According to In2IT Technologies South Africa, technology is the lynchpin in achieving this. Using crowdsourced, sensor-generated information – plugged into the sprawling new web that we refer to as the IoE – companies can share and sell rich information and create unique business relationships that previously would never have been possible. Much of In2IT Technologies’s research into the IoE has uncovered new streams of value and new business opportunities for companies in every sector. Barapatre highlighted the importance of partnerships with leading players like Cisco, in realising the promise of the IoE.
Therefore, what is the current state of the IoE? Botez points to the following statistics: there are already 13 billion connected ‘things’ in the world (including humans), technology is already powering 80% of business processes, and more data has been generated from these connections in the past year, than in the past 5000 years.
Up to 50 billion connected sensors, devices, machines, and people are expected to comprise the IoE in the year 2020.
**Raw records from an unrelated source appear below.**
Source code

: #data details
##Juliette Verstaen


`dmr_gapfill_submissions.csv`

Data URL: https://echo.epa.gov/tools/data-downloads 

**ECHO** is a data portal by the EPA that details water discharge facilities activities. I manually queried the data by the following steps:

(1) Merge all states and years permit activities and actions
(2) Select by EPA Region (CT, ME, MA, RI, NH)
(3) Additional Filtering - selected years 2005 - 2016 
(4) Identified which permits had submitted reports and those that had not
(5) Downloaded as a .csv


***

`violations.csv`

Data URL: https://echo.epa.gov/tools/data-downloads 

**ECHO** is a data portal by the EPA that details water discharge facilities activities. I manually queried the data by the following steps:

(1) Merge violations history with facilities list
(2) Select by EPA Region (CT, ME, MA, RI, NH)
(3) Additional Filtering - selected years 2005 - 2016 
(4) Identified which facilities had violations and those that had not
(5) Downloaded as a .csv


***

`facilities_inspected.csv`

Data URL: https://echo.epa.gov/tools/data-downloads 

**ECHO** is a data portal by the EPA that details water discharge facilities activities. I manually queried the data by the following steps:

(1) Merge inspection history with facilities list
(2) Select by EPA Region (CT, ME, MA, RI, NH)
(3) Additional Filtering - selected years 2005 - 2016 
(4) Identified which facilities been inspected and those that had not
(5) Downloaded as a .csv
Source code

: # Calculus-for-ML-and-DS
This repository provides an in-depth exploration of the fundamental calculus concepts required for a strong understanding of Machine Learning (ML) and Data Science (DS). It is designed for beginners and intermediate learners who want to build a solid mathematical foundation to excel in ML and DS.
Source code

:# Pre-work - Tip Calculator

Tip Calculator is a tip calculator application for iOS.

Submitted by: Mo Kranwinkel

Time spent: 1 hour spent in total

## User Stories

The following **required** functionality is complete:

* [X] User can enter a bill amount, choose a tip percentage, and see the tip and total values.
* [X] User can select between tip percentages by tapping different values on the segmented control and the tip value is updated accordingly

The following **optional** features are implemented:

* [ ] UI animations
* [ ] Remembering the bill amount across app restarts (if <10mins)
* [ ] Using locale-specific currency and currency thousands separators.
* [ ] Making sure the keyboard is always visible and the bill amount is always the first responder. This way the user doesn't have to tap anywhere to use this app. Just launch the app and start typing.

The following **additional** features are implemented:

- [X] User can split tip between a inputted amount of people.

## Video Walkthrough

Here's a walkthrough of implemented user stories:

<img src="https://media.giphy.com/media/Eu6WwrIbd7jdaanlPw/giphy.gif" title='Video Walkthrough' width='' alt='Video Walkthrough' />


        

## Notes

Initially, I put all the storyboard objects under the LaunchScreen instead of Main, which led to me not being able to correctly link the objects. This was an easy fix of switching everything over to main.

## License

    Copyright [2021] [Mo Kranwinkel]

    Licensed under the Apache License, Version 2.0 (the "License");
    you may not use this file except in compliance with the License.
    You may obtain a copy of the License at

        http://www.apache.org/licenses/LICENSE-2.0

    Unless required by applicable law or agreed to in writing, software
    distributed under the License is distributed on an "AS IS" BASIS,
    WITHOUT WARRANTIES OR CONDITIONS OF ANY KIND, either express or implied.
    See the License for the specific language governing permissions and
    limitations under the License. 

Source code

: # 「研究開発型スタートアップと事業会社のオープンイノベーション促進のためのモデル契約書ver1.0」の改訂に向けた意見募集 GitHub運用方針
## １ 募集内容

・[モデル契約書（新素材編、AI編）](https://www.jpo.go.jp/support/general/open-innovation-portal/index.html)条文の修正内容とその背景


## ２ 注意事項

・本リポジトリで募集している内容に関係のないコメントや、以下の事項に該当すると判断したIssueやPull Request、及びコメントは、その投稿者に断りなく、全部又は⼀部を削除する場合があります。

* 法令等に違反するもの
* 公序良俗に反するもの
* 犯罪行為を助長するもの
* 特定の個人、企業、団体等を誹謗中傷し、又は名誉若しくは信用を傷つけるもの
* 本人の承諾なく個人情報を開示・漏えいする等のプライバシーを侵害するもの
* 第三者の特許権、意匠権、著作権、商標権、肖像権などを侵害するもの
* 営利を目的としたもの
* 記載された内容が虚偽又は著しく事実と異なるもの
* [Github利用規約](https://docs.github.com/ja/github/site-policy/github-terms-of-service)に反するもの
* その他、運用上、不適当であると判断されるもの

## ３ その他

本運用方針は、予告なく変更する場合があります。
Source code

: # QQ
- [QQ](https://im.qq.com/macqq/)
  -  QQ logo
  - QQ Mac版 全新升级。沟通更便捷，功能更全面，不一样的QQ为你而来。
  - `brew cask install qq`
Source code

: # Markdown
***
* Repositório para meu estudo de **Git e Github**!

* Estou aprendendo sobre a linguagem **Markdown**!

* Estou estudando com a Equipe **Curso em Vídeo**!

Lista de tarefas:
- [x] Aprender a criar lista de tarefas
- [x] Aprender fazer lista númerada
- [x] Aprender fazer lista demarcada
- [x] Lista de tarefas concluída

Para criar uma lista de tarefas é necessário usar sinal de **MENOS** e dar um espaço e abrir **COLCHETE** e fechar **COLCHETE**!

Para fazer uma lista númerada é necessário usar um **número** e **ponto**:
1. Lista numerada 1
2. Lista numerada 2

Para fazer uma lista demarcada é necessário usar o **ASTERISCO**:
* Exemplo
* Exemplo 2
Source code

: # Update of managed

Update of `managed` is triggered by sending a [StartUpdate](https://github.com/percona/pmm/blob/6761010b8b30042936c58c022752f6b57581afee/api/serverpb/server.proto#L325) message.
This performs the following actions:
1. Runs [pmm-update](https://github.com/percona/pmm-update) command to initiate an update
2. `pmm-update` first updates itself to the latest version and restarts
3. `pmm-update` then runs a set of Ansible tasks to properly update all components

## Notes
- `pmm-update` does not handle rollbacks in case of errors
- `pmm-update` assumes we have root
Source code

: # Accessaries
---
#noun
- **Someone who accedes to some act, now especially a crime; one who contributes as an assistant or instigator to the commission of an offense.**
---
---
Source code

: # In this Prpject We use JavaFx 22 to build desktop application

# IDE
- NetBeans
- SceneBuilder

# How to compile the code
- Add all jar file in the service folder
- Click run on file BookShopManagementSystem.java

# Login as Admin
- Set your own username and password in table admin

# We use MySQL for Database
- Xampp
In these heady times where we scramble to connect every conceivable type of device, business leaders will look to the IoE to create these new value streams (such as the aircraft-weather service-insurer example), and to power all decision-making. Botez says much of the growth in Big Data and connected devices will stem from a strong desire from business executives to base their judgement on tangible data science. Rather than relying on the old forms of ad-hoc information, research, and gut instincts that are extrapolated outward; today one can find concrete statistics that inform every decision.
For the time being, the two distinct landscapes of ‘consumer’ and ‘industrial’ will evolve in parallel, with limited engagement between the two. In the consumer category, the dominant trends involve wearable and tracking devices that measure our health, assess our lifestyles, and improve our productivity. In the industrial category, complex connections are being created between machines, devices, systems and even between companies – that improve efficiency, quality of output, and better respond to market demands.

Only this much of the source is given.